First, though, environmental characteristics. East cost wrecks lie on the continental shelf. This is different from the west coast, where there basically is no continental shelf. This means you can take a three hour boat ride and wind up 65-70 miles offshore, and be diving a wreck at depths between 130' and 240' or so.
Additionally, currents can be wicked strong. Also critically important is that weather changes can be relatively sudden and frequent. Winds can change direction, seas blow up in a short period of time, and the weather can rapidly turn snotty to include rain, mist, and fog on the heels of a beautiful sunny morning.
Also important, at 65-70 miles offshore you are diving in international shipping lanes. Big freighters can't see a diver drifting in the water at all, they can actually put dive boats themselves in jeopardy, and they can't turn worth crap - and that's if they see you at all. They can simply run you over and never even know it, and there's no way you can swim out of their path in dive gear if they've got you dead in their track.
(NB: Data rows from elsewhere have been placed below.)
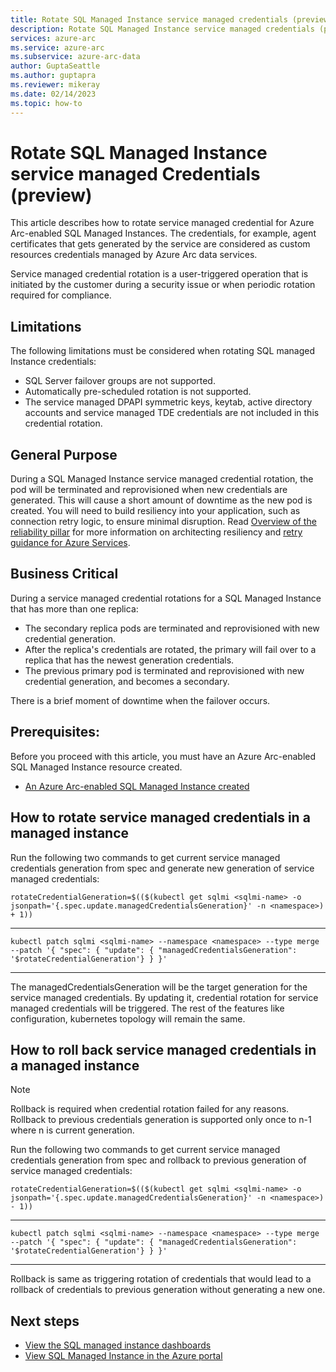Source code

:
 ```yaml
---
title: Rotate SQL Managed Instance service managed credentials (preview)
description: Rotate SQL Managed Instance service managed credentials (preview)
services: azure-arc
ms.service: azure-arc
ms.subservice: azure-arc-data
author: GuptaSeattle
ms.author: guptapra
ms.reviewer: mikeray
ms.date: 02/14/2023
ms.topic: how-to
---
```

# Rotate SQL Managed Instance service managed Credentials (preview)

This article describes how to rotate service managed credential for Azure Arc-enabled SQL Managed Instances. The credentials, for example, agent certificates that gets generated by the service are considered as custom resources credentials managed by Azure Arc data services.

Service managed credential rotation is a user-triggered operation that is initiated by the customer during a security issue or when periodic rotation required for compliance.

## Limitations

The following limitations must be considered when rotating SQL managed Instance credentials:

- SQL Server failover groups are not supported.
- Automatically pre-scheduled rotation is not supported.
- The service managed DPAPI symmetric keys, keytab, active directory accounts and service managed TDE credentials are not included in this credential rotation.

## General Purpose

During a SQL Managed Instance service managed credential rotation, the pod will be terminated and reprovisioned when new credentials are generated. This will cause a short amount of downtime as the new pod is created. You will need to build resiliency into your application, such as connection retry logic, to ensure minimal disruption. Read [Overview of the reliability pillar](/azure/architecture/framework/resiliency/overview) for more information on architecting resiliency and [retry guidance for Azure Services](/azure/architecture/best-practices/retry-service-specific#sql-database-using-adonet).


## Business Critical

During a service managed credential rotations for a SQL Managed Instance that has more than one replica:

- The secondary replica pods are terminated and reprovisioned with new credential generation.
- After the replica's credentials are rotated, the primary will fail over to a replica that has the newest generation credentials.
- The previous primary pod is terminated and reprovisioned with new credential generation, and becomes a secondary.

There is a brief moment of downtime when the failover occurs.

## Prerequisites: 
Before you proceed with this article, you must have an Azure Arc-enabled SQL Managed Instance resource created.

- [An Azure Arc-enabled SQL Managed Instance created](./create-sql-managed-instance.md)

## How to rotate service managed credentials in a managed instance

Run the following two commands to get current service managed credentials generation from spec and generate new generation of service managed credentials:

```console
rotateCredentialGeneration=$(($(kubectl get sqlmi <sqlmi-name> -o jsonpath='{.spec.update.managedCredentialsGeneration}' -n <namespace>) + 1)) 
```
---

```console
kubectl patch sqlmi <sqlmi-name> --namespace <namespace> --type merge --patch '{ "spec": { "update": { "managedCredentialsGeneration": '$rotateCredentialGeneration'} } }' 
```
---

The managedCredentialsGeneration will be the target generation for the service managed credentials. By updating it, credential rotation for service managed credentials will be triggered. The rest of the features like configuration, kubernetes topology will remain the same.


## How to roll back service managed credentials in a managed instance

> [!NOTE]
> Rollback is required when credential rotation failed for any reasons. Rollback to previous credentials generation is supported only once to n-1 where n is current generation.

Run the following two commands to get current service managed credentials generation from spec and rollback to previous generation of service managed credentials:

```console
rotateCredentialGeneration=$(($(kubectl get sqlmi <sqlmi-name> -o jsonpath='{.spec.update.managedCredentialsGeneration}' -n <namespace>) - 1)) 
```
---

```console
kubectl patch sqlmi <sqlmi-name> --namespace <namespace> --type merge --patch '{ "spec": { "update": { "managedCredentialsGeneration": '$rotateCredentialGeneration'} } }' 
```
---

Rollback is same as triggering rotation of credentials that would lead to a rollback of credentials to previous generation without generating a new one.


## Next steps
- [View the SQL managed instance dashboards](azure-data-studio-dashboards.md#view-the-sql-managed-instance-dashboards)
- [View SQL Managed Instance in the Azure portal](view-arc-data-services-inventory-in-azure-portal.md)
All that being said, the key factor is if you miss the upline and you have a deco obligation, you can be in a world of hurt IF the weather has gone to hell on the surface while you've been down, IF its getting foggy or a storm is coming up, IF there are strong currents blowing you away from the dive boat, etc. Just blowing a bag and hanging under it for your full deco profile could conceivably have you out of sight of the dive boat by the time you surface. Swells are often 2-3 feet on most days, and if you add waves of 2-3 feet on top of the swells then people really need to be looking to see a diver 70 - 100 yards astern. IF the weather has gone to hell while you've been down and doing drift deco, and the captain has other divers at risk, he can't stay out forever looking for you and put everyone else at risk. You may be drifting for awhile.
(Dive boats on the east coast are not like dive boats in other locations- there are no (or few) "live" boats or 'drift deco' on the east coast. Charter boats anchor in on the wrecks and stay there...if you miss the upline, thats your issue. Don't miss it...)
But the important point is that while the dive boat may have trouble finding a diver adrift in fog 70 miles offshore, the dive boat can ALWAYS find the wreck - because the numbers to the wreck are programmed into the navigation system. So...if the diver can stay with the wreck, regardless of other considerations, then the dive boat will be able to find the diver.
This is why some east coast divers carry up-reels. These are reels of various sizes that carry some 250'-350' of stout nylon cord (or in some cases sissal or hemp cordage). If you miss the upline, you tie off to the wreck and then begin your ascent, slowly paying out the line on the upreel as you ascend. You still need to ascend under complete control, but instead of moving along an anchor line, you ascend holding a reel which is attached to the wreck. When you finish your deco and finally surface, you clip the reel off to your waist D-ring and inflate your surface marker bouys. The line to the wreck prevents you from drifting off into eternity some 70 miles offshore. It guarantees that the dive boat will be able to find you, because the dive boat will always be able to find the wreck.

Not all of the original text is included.